Wednesday 8th March 2023
quotequote all
Thanks for the input guys, it wasn't my intention to toss in a bit hand grenade and start a coding war!

eharding I've taken the cowards way out and just removed the offending columns, I'll have a play around with your suggestion to see if I can understand it a little better.

As others have observed, I'm essentially trying to bullst my way along some data wrangling, believe me that there's been a lot of times over the past weekend, and few days, I've dearly regretted not doing a basic foundation Python course over 12 weeks. Rather than try to shamble my way through with youtube tutorials and the various teaching coding websites. There's absolutely no substitute for someone hitting you upside the head and saying not like that like this.

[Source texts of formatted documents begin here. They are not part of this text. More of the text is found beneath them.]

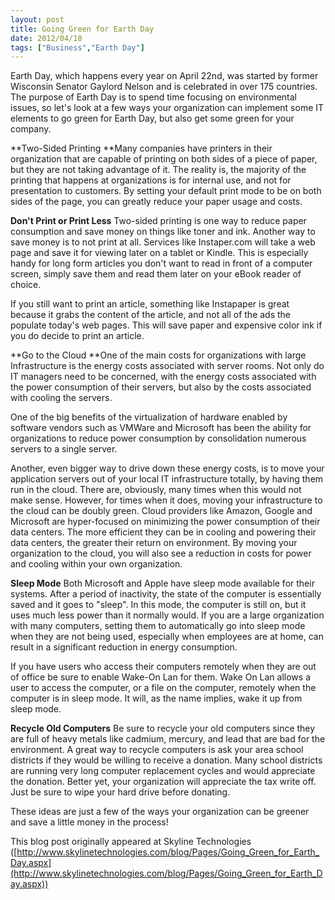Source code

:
 ```yaml
---
layout: post
title: Going Green for Earth Day
date: 2012/04/18
tags: ["Business","Earth Day"]
---
```


Earth Day, which happens every year on April 22nd, was started by former Wisconsin Senator Gaylord Nelson and is celebrated in over 175 countries. The purpose of Earth Day is to spend time focusing on environmental issues, so let's look at a few ways your organization can implement some IT elements to go green for Earth Day, but also get some green for your company.

**Two-Sided Printing
**Many companies have printers in their organization that are capable of printing on both sides of a piece of paper, but they are not taking advantage of it.
The reality is, the majority of the printing that happens at organizations is for internal use, and not for presentation to customers. By setting your default print mode to be on both sides of the page, you can greatly reduce your paper usage and costs.

**Don't Print or Print Less**
Two-sided printing is one way to reduce paper consumption and save money on things like toner and ink. Another way to save money is to not print at all. Services like Instaper.com will take a web page and save it for viewing later on a tablet or Kindle. This is especially handy for long form articles you don't want to read in front of a computer screen, simply save them and read them later on your eBook reader of choice.

If you still want to print an article, something like Instapaper is great because it grabs the content of the article, and not all of the ads the populate today's web pages. This will save paper and expensive color ink if you do decide to print an article.

**Go to the Cloud
**One of the main costs for organizations with large Infrastructure is the energy costs associated with server rooms. Not only do IT managers need to be concerned, with the energy costs associated with the power consumption of their servers, but also by the costs associated with cooling the servers.

One of the big benefits of the virtualization of hardware enabled by software vendors such as VMWare and Microsoft has been the ability for organizations to reduce power consumption by consolidation numerous servers to a single server.

Another, even bigger way to drive down these energy costs, is to move your application servers out of your local IT infrastructure totally, by having them run in the cloud. There are, obviously, many times when this would not make sense. However, for times when it does, moving your infrastructure to the cloud can be doubly green. Cloud providers like Amazon, Google and Microsoft are hyper-focused on minimizing the power consumption of their data centers. The more efficient they can be in cooling and powering their data centers, the greater their return on environment. By moving your organization to the cloud, you will also see a reduction in costs for power and cooling within your own organization.

**Sleep Mode**
Both Microsoft and Apple have sleep mode available for their systems. After a period of inactivity, the state of the computer is essentially saved and it goes to "sleep". In this mode, the computer is still on, but it uses much less power than it normally would.
If you are a large organization with many computers, setting them to automatically go into sleep mode when they are not being used, especially when employees are at home, can result in a significant reduction in energy consumption.

If you have users who access their computers remotely when they are out of office be sure to enable Wake-On Lan for them. Wake On Lan allows a user to access the computer, or a file on the computer, remotely when the computer is in sleep mode. It will, as the name implies, wake it up from sleep mode.

**Recycle Old Computers**
Be sure to recycle your old computers since they are full of heavy metals like cadmium, mercury, and lead that are bad for the environment. A great way to recycle computers is ask your area school districts if they would be willing to receive a donation. Many school districts are running very long computer replacement cycles and would appreciate the donation. Better yet, your organization will appreciate the tax write off. Just be sure to wipe your hard drive before donating.

These ideas are just a few of the ways your organization can be greener and save a little money in the process!

This blog post originally appeared at Skyline Technologies ([http://www.skylinetechnologies.com/blog/Pages/Going_Green_for_Earth_Day.aspx](http://www.skylinetechnologies.com/blog/Pages/Going_Green_for_Earth_Day.aspx))
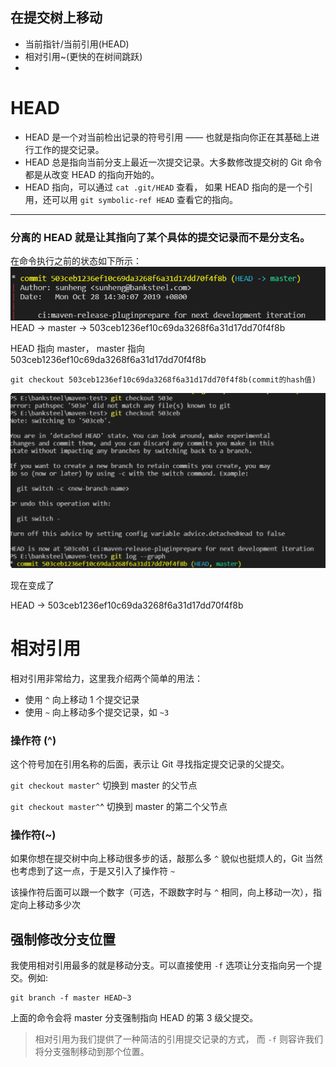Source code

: ## 在提交树上移动

- 当前指针/当前引用(HEAD)
- 相对引用~(更快的在树间跳跃)
- 

# HEAD

- HEAD 是一个对当前检出记录的符号引用 —— 也就是指向你正在其基础上进行工作的提交记录。
- HEAD 总是指向当前分支上最近一次提交记录。大多数修改提交树的 Git 命令都是从改变 HEAD 的指向开始的。
- HEAD 指向，可以通过 `cat .git/HEAD` 查看， 如果 HEAD 指向的是一个引用，还可以用 `git symbolic-ref HEAD` 查看它的指向。 

-----

### 分离的 HEAD 就是让其指向了某个具体的提交记录而不是分支名。

在命令执行之前的状态如下所示：
![image-20191115170513235](../images/image-20191115170513235.png)
HEAD -> master -> 503ceb1236ef10c69da3268f6a31d17dd70f4f8b

HEAD 指向 master， master 指向 503ceb1236ef10c69da3268f6a31d17dd70f4f8b

`git checkout 503ceb1236ef10c69da3268f6a31d17dd70f4f8b(commit的hash值)`

![image-20191115171035503](../images/image-20191115171035503.png)

现在变成了

HEAD -> 503ceb1236ef10c69da3268f6a31d17dd70f4f8b

# 相对引用

相对引用非常给力，这里我介绍两个简单的用法：

- 使用 `^` 向上移动 1 个提交记录
- 使用 `~` 向上移动多个提交记录，如 `~3`

###  操作符 (^) 

 这个符号加在引用名称的后面，表示让 Git 寻找指定提交记录的父提交。 

`git checkout master^` 切换到 master 的父节点 

`git checkout master^`^ 切换到 master 的第二个父节点 

### 操作符(~)

 如果你想在提交树中向上移动很多步的话，敲那么多 `^` 貌似也挺烦人的，Git 当然也考虑到了这一点，于是又引入了操作符 `~` 

 该操作符后面可以跟一个数字（可选，不跟数字时与 `^` 相同，向上移动一次），指定向上移动多少次 

## 强制修改分支位置

我使用相对引用最多的就是移动分支。可以直接使用 `-f` 选项让分支指向另一个提交。例如:

```
git branch -f master HEAD~3
```

上面的命令会将 master 分支强制指向 HEAD 的第 3 级父提交。

> 相对引用为我们提供了一种简洁的引用提交记录的方式， 而 `-f` 则容许我们将分支强制移动到那个位置。 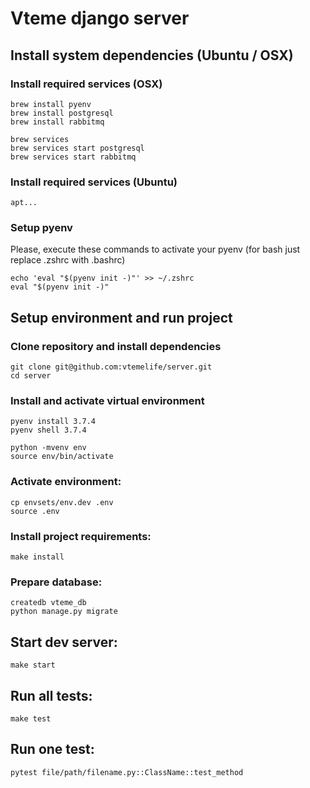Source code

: # Vteme django server

## Install system dependencies (Ubuntu / OSX)

### Install required services (OSX)

```
brew install pyenv
brew install postgresql
brew install rabbitmq

brew services
brew services start postgresql
brew services start rabbitmq
```

### Install required services (Ubuntu)

```
apt...
```

### Setup pyenv

Please, execute these commands to activate your pyenv (for bash just replace .zshrc with .bashrc)

```
echo 'eval "$(pyenv init -)"' >> ~/.zshrc
eval "$(pyenv init -)"
```

## Setup environment and run project

### Clone repository and install dependencies

```
git clone git@github.com:vtemelife/server.git
cd server
```

### Install and activate virtual environment

```
pyenv install 3.7.4
pyenv shell 3.7.4

python -mvenv env
source env/bin/activate
```

### Activate environment:

```
cp envsets/env.dev .env
source .env
```

### Install project requirements:

```
make install
```

### Prepare database:

```
createdb vteme_db
python manage.py migrate
```

## Start dev server:

```
make start
```

## Run all tests:

```
make test
```

## Run one test:

```
pytest file/path/filename.py::ClassName::test_method
```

My latest Eiger, is that I'm attempting to join together two dataframes. The Sensor_No is shared a shared column i.e. some sensor numbers duplicate, but they have different properties columns. Neither merge nor concatenate are giving me what i want so far

e.g. I would like:
(sensor number)12345 property1 property2 property3

Instead, I'm getting something like:

(sensor number)12345 property1 ................. property3
(sensor number)12345 .................property2

banghead


NowWatchThisDrive

763 posts

110 months

Wednesday 8th March 2023
quotequote all
How exactly are you trying to merge the dataframes - pandas.merge? What values are you specifying for the parameters?

When you call dataframe.dtypes on the two dataframes, what types do you see for the sensor number column in each?

zb

Original Poster:

2,924 posts

170 months

Thursday 9th March 2023
quotequote all
NowWatchThisDrive said:
How exactly are you trying to merge the dataframes - pandas.merge? What values are you specifying for the parameters?

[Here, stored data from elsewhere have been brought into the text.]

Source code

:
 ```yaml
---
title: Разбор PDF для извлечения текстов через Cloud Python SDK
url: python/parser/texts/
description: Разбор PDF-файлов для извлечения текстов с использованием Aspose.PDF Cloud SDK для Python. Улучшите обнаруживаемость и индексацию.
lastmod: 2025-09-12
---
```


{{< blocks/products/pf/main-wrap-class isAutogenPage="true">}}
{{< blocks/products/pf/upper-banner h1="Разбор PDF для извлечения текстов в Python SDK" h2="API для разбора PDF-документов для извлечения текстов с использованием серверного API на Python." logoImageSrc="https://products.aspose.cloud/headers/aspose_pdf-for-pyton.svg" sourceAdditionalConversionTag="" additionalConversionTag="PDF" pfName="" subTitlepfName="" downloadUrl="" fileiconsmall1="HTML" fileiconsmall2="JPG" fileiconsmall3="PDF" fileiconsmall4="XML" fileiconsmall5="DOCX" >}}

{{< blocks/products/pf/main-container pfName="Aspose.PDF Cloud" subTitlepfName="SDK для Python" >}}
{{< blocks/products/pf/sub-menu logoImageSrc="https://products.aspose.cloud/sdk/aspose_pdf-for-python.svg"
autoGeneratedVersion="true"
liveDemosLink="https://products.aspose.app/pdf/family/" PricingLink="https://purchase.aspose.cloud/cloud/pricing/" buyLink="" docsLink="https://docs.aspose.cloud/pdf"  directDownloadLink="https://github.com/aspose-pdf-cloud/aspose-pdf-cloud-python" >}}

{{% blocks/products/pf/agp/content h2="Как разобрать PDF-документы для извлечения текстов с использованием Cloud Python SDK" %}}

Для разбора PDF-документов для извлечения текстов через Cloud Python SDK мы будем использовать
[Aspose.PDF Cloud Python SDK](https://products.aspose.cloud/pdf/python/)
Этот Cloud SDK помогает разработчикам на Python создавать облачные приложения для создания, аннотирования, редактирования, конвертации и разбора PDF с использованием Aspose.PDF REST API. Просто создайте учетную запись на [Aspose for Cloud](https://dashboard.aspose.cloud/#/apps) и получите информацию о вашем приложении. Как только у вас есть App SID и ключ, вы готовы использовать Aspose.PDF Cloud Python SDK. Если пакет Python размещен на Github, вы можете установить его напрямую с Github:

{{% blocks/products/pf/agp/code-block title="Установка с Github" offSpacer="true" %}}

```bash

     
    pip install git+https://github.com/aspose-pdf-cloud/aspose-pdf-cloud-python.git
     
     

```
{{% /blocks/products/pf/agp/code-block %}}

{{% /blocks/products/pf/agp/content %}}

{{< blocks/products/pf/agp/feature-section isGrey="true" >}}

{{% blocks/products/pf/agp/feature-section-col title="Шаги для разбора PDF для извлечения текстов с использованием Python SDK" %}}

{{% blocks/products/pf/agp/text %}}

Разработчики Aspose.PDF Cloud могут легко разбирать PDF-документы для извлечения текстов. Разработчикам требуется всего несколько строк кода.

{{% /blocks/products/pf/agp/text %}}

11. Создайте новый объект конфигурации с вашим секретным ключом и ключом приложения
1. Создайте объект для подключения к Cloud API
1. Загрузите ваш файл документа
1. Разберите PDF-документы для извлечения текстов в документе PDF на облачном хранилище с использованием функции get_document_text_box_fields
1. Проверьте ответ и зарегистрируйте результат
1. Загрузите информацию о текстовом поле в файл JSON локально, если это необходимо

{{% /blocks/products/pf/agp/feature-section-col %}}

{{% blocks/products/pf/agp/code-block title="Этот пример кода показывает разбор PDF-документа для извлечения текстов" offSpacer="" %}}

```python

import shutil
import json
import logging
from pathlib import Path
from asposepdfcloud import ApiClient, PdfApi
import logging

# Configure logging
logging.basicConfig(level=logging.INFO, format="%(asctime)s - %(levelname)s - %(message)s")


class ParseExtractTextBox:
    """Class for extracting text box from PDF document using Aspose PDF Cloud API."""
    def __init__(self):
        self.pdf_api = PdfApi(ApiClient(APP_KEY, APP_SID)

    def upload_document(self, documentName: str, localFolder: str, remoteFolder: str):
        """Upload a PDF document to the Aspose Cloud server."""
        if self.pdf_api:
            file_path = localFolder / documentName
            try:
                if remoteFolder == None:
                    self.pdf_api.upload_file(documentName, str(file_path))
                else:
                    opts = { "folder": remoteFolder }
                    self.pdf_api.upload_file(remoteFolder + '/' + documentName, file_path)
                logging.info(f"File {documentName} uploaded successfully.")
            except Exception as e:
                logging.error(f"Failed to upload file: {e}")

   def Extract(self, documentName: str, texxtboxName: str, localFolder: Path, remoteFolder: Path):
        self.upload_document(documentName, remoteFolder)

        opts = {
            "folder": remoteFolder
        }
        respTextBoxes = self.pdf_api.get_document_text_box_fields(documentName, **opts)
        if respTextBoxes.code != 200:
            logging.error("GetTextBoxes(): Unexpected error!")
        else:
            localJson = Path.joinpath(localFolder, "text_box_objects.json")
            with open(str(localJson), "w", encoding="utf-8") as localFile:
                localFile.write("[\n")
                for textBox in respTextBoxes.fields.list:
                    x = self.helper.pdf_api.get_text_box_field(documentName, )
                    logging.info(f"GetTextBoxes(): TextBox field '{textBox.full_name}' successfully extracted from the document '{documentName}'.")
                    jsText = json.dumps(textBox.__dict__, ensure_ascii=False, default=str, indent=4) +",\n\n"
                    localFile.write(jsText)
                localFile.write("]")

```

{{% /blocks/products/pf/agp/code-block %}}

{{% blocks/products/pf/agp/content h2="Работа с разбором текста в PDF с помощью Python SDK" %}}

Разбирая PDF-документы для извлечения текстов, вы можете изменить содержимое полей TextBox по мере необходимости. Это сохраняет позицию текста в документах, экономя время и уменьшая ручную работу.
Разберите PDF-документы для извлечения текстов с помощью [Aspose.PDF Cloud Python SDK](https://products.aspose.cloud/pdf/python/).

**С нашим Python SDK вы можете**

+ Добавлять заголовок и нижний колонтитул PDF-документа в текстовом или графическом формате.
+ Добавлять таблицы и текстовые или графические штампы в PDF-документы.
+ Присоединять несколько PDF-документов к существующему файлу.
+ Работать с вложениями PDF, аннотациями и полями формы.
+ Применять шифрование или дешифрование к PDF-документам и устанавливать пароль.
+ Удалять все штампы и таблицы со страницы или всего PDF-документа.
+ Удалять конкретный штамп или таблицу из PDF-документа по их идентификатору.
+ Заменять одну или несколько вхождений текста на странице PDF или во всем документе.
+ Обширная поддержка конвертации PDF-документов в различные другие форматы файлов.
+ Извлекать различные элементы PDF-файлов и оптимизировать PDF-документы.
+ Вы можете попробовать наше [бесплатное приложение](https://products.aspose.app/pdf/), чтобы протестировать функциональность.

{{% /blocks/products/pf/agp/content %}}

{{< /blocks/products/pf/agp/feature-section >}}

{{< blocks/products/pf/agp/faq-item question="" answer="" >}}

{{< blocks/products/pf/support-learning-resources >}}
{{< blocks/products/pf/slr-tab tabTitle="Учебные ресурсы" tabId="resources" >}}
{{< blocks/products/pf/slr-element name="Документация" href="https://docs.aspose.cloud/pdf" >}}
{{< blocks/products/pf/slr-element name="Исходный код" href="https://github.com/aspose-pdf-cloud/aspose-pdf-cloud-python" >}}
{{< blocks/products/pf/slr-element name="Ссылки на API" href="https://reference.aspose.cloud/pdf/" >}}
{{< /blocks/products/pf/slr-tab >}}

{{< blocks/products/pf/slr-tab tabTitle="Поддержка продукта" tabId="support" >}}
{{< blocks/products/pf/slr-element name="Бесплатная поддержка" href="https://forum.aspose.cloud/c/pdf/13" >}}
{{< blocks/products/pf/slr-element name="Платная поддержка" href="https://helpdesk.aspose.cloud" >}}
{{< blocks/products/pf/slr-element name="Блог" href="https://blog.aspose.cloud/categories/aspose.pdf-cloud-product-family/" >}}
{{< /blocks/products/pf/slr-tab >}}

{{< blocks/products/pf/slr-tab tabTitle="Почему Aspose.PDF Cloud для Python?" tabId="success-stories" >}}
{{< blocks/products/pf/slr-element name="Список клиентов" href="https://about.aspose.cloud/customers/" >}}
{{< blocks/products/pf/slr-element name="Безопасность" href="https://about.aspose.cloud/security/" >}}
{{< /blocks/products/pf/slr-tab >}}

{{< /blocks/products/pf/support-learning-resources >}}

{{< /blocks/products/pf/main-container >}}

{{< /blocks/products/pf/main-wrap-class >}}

When you call dataframe.dtypes on the two dataframes, what types do you see for the sensor number column in each?
Carefully and meticulously, through a series of bodges, I believe I've got something that worked. I'll put my code up for the amusement of those who know what they are doing with Python.


#As Sensor_No is common column across datasets, set Sensor_No column as the index
df_a.set_index(Sensor_No", inplace=True)
df_b.set_index("Sensor_No", inplace=True)

all_sensors = pd.concat([df_a, df_b], axis=1) #this method combines the common part numbers in the Sensor_No column



Did a little more tidying up after, but that's the jist of it.